%%

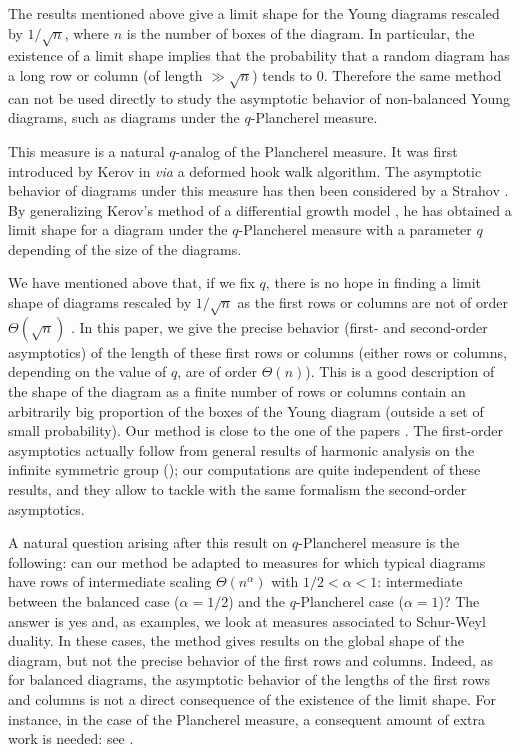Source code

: \documentclass[10pt]{amsart}
\theoremstyle{remark}
\begin{document}
The results mentioned above give a limit shape for the Young diagrams rescaled by $1/\sqrt{n}$,  where $n$ is the number of boxes of the diagram. In particular, the existence of a limit shape implies that the probability that a random diagram has a long row or column (of length $\gg \sqrt{n}$) tends to $0$. Therefore the same method can not be used directly to study the asymptotic behavior of non-balanced Young diagrams, such as diagrams under the $q$-Plancherel measure.\bigskip

This measure is a natural $q$-analog of the Plancherel measure. It was first introduced by Kerov in \cite{KerovQHookWalk} {\it via} a deformed hook walk algorithm.
The asymptotic behavior of diagrams under this measure has then been considered by a Strahov \cite{Stra08}.
By generalizing Kerov's method of a differential growth model \cite{Kerov96}, he has obtained a limit shape for a diagram under the $q$-Plancherel measure with a parameter $q$ depending of the size of the diagrams.\bigskip

We have mentioned above that, if we fix $q$, there is no hope in finding a limit shape of diagrams rescaled by $1/\sqrt{n}$ as the first rows or columns are not of order  $\Theta(\sqrt{n})$ . In this paper, we give the precise behavior (first- and second-order asymptotics) of the length of these first rows or columns (either rows or columns, depending on the value of $q$, are of order $\Theta(n)$). This is a good description of the shape of the diagram as a finite number of rows or columns contain an arbitrarily big proportion of the boxes of the Young diagram (outside a set of small probability). Our method is close to the one of the papers \cite{IO02,Sniady06}. The first-order asymptotics actually follow from general results of harmonic analysis on the infinite symmetric group (\cite{Tho64,KV81,KOO97,KOV04}); our computations are quite independent of these results, and they allow to tackle with the same formalism the second-order asymptotics.\bigskip

A natural question arising after this result on $q$-Plancherel measure is the following: can our method be adapted to measures for which typical diagrams have rows of intermediate scaling $\Theta(n^\alpha)$ with $1/2 < \alpha < 1$: intermediate between the balanced case ($\alpha=1/2$) and the $q$-Plancherel case ($\alpha=1$)? The answer is yes and, as examples, we look at measures associated to Schur-Weyl duality. In these cases, the method gives results on the global shape of the diagram, but not the precise behavior of the first rows and columns. Indeed, as for balanced diagrams, the asymptotic behavior of the lengths of the first rows and columns is not a direct consequence of the existence of the limit shape. For instance, in the case of the Plancherel measure, a consequent amount of extra work is needed: see \cite{BDJ99firstrow, BDJ99secondrow, Okounkov99, BOO00,JohanssonPlancherel}.\bigskip
\end{document}
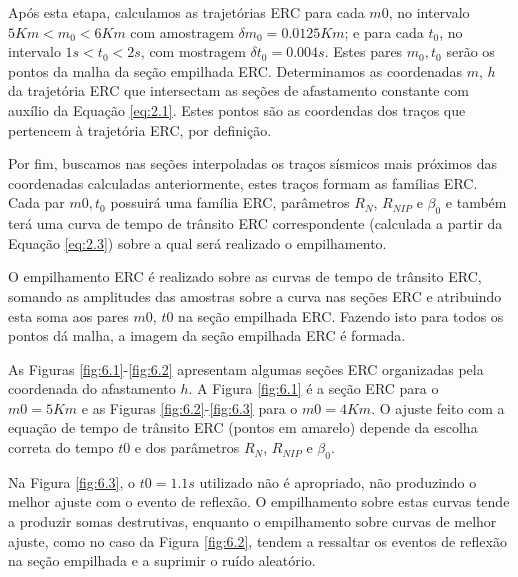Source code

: Após esta etapa, calculamos as trajetórias ERC para cada $m0$, no intervalo $5Km<m_0<6Km$ com amostragem
$\delta m_0 = 0.0125Km$; e para cada $t_0$, no intervalo $1s<t_0<2s$, com mostragem $\delta t_0 = 0.004s$.
Estes pares $m_0, t_0$ serão os pontos da malha da seção empilhada ERC.
Determinamos as coordenadas $m$, $h$ da trajetória ERC que intersectam as seções de afastamento constante com
auxílio da Equação \ref{eq:2.1}.
Estes pontos são as coordendas dos traços que pertencem à trajetória ERC, por definição.

Por fim, buscamos nas seções interpoladas
os traços sísmicos mais próximos das coordenadas calculadas anteriormente, estes traços formam as famílias ERC. 
Cada par $m0, t_0$ possuirá uma família ERC, parâmetros $R_N$, $R_{NIP}$ e $\beta_0$ e também terá uma curva de tempo
de trânsito ERC correspondente (calculada a partir da Equação \ref{eq:2.3}) sobre a qual será realizado o empilhamento.

O empilhamento ERC é realizado sobre as curvas de tempo de trânsito ERC, somando as amplitudes
das amostras sobre a curva nas seções ERC e atribuindo esta soma aos pares $m0$, $t0$ na seção empilhada ERC.
Fazendo isto para todos os pontos dá malha, a imagem da seção empilhada ERC é formada.

As Figuras \ref{fig:6.1}-\ref{fig:6.2} apresentam algumas seções ERC organizadas pela coordenada do afastamento $h$. A Figura
\ref{fig:6.1} é a seção ERC para o $m0=5Km$ e as Figuras \ref{fig:6.2}-\ref{fig:6.3} para o $m0=4Km$. O ajuste feito com
a equação de tempo de trânsito ERC (pontos em amarelo) depende da escolha correta do tempo $t0$ e dos parâmetros
$R_N$, $R_{NIP}$ e $\beta_0$. 

Na Figura \ref{fig:6.3}, 
o $t0=1.1s$ utilizado não é apropriado, não produzindo o melhor ajuste com o evento de reflexão.
O empilhamento sobre estas curvas tende a produzir somas destrutivas, enquanto o empilhamento
sobre curvas de melhor ajuste, como no caso da Figura \ref{fig:6.2},
tendem a ressaltar os eventos de reflexão na seção empilhada e a suprimir o ruído aleatório.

%%

Without including any picture, reproduce all of the material exactly.

Source code

: \documentclass[10pt]{amsart}
\theoremstyle{remark}
\begin{document}
The results mentioned above give a limit shape for the Young diagrams rescaled by $1/\sqrt{n}$,  where $n$ is the number of boxes of the diagram. In particular, the existence of a limit shape implies that the probability that a random diagram has a long row or column (of length $\gg \sqrt{n}$) tends to $0$. Therefore the same method can not be used directly to study the asymptotic behavior of non-balanced Young diagrams, such as diagrams under the $q$-Plancherel measure.\bigskip

This measure is a natural $q$-analog of the Plancherel measure. It was first introduced by Kerov in \cite{KerovQHookWalk} {\it via} a deformed hook walk algorithm.
The asymptotic behavior of diagrams under this measure has then been considered by a Strahov \cite{Stra08}.
By generalizing Kerov's method of a differential growth model \cite{Kerov96}, he has obtained a limit shape for a diagram under the $q$-Plancherel measure with a parameter $q$ depending of the size of the diagrams.\bigskip

We have mentioned above that, if we fix $q$, there is no hope in finding a limit shape of diagrams rescaled by $1/\sqrt{n}$ as the first rows or columns are not of order  $\Theta(\sqrt{n})$ . In this paper, we give the precise behavior (first- and second-order asymptotics) of the length of these first rows or columns (either rows or columns, depending on the value of $q$, are of order $\Theta(n)$). This is a good description of the shape of the diagram as a finite number of rows or columns contain an arbitrarily big proportion of the boxes of the Young diagram (outside a set of small probability). Our method is close to the one of the papers \cite{IO02,Sniady06}. The first-order asymptotics actually follow from general results of harmonic analysis on the infinite symmetric group (\cite{Tho64,KV81,KOO97,KOV04}); our computations are quite independent of these results, and they allow to tackle with the same formalism the second-order asymptotics.\bigskip

A natural question arising after this result on $q$-Plancherel measure is the following: can our method be adapted to measures for which typical diagrams have rows of intermediate scaling $\Theta(n^\alpha)$ with $1/2 < \alpha < 1$: intermediate between the balanced case ($\alpha=1/2$) and the $q$-Plancherel case ($\alpha=1$)? The answer is yes and, as examples, we look at measures associated to Schur-Weyl duality. In these cases, the method gives results on the global shape of the diagram, but not the precise behavior of the first rows and columns. Indeed, as for balanced diagrams, the asymptotic behavior of the lengths of the first rows and columns is not a direct consequence of the existence of the limit shape. For instance, in the case of the Plancherel measure, a consequent amount of extra work is needed: see \cite{BDJ99firstrow, BDJ99secondrow, Okounkov99, BOO00,JohanssonPlancherel}.\bigskip
\end{document}
Source code

: Após esta etapa, calculamos as trajetórias ERC para cada $m0$, no intervalo $5Km<m_0<6Km$ com amostragem
$\delta m_0 = 0.0125Km$; e para cada $t_0$, no intervalo $1s<t_0<2s$, com mostragem $\delta t_0 = 0.004s$.
Estes pares $m_0, t_0$ serão os pontos da malha da seção empilhada ERC.
Determinamos as coordenadas $m$, $h$ da trajetória ERC que intersectam as seções de afastamento constante com
auxílio da Equação \ref{eq:2.1}.
Estes pontos são as coordendas dos traços que pertencem à trajetória ERC, por definição.

Por fim, buscamos nas seções interpoladas
os traços sísmicos mais próximos das coordenadas calculadas anteriormente, estes traços formam as famílias ERC. 
Cada par $m0, t_0$ possuirá uma família ERC, parâmetros $R_N$, $R_{NIP}$ e $\beta_0$ e também terá uma curva de tempo
de trânsito ERC correspondente (calculada a partir da Equação \ref{eq:2.3}) sobre a qual será realizado o empilhamento.

O empilhamento ERC é realizado sobre as curvas de tempo de trânsito ERC, somando as amplitudes
das amostras sobre a curva nas seções ERC e atribuindo esta soma aos pares $m0$, $t0$ na seção empilhada ERC.
Fazendo isto para todos os pontos dá malha, a imagem da seção empilhada ERC é formada.

As Figuras \ref{fig:6.1}-\ref{fig:6.2} apresentam algumas seções ERC organizadas pela coordenada do afastamento $h$. A Figura
\ref{fig:6.1} é a seção ERC para o $m0=5Km$ e as Figuras \ref{fig:6.2}-\ref{fig:6.3} para o $m0=4Km$. O ajuste feito com
a equação de tempo de trânsito ERC (pontos em amarelo) depende da escolha correta do tempo $t0$ e dos parâmetros
$R_N$, $R_{NIP}$ e $\beta_0$. 

Na Figura \ref{fig:6.3}, 
o $t0=1.1s$ utilizado não é apropriado, não produzindo o melhor ajuste com o evento de reflexão.
O empilhamento sobre estas curvas tende a produzir somas destrutivas, enquanto o empilhamento
sobre curvas de melhor ajuste, como no caso da Figura \ref{fig:6.2},
tendem a ressaltar os eventos de reflexão na seção empilhada e a suprimir o ruído aleatório.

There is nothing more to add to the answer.